Hosseini et al. conclude: ‘Routine genetic evaluation of genes other than SCN5A is not currently warranted in the clinical care of BrS patients’.⁴ I disagree. As clinicians, we interpret test results in context. A borderline elevated Troponin means something different in a 50 year old hypertensive diabetic man with chest pain and EKG changes versus a 60 year old with a nonischemic cardiomyopathy and heart failure exacerbation. Exclusion of the 20 potential BrS genes from clinical testing panels will limiting testing for cosegregation and de novo mutations, and slow the determination of causality.

Regarding clinical genetic testing companies, perhaps we should couple payer reimbursement to placing all genetic findings in a public database along with deidentified demographic, family history and clinical data. This would speed discovery and increase transparency.

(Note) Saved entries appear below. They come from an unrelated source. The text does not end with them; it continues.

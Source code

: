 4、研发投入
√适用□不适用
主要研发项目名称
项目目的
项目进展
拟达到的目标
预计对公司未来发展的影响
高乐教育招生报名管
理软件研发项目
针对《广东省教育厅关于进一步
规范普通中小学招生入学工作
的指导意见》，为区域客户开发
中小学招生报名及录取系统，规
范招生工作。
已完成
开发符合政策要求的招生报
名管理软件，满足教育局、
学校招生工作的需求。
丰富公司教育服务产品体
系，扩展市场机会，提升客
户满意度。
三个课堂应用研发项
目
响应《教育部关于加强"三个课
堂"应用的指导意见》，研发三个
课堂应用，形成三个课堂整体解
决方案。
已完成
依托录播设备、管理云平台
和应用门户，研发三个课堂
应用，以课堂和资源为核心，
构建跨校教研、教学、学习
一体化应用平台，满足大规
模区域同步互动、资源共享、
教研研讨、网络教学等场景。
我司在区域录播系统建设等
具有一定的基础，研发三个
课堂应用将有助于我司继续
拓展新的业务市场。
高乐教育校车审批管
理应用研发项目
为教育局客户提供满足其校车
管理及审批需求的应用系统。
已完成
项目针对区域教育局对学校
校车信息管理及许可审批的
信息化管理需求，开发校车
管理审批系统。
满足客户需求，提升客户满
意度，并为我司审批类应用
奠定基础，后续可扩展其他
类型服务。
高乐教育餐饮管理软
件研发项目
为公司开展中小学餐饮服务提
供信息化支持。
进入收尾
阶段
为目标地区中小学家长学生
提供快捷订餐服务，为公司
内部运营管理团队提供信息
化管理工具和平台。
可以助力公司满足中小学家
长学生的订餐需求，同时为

I am concerned that arbitrary and absolute definitions, when applied in science and medicine, will lead to ill-conceived decisions that limit test availability and stifle research. A classification scheme that ranks 1 gene at the highest and 20 genes at the lowest rank may make a preconceived point, but does little to advance science or clinical care. I applaud Hosseini et al. for their attempt to broach a complex subject that requires thought and consideration. I encourage them, however, to more boldly embrace the gray of the world within which we live.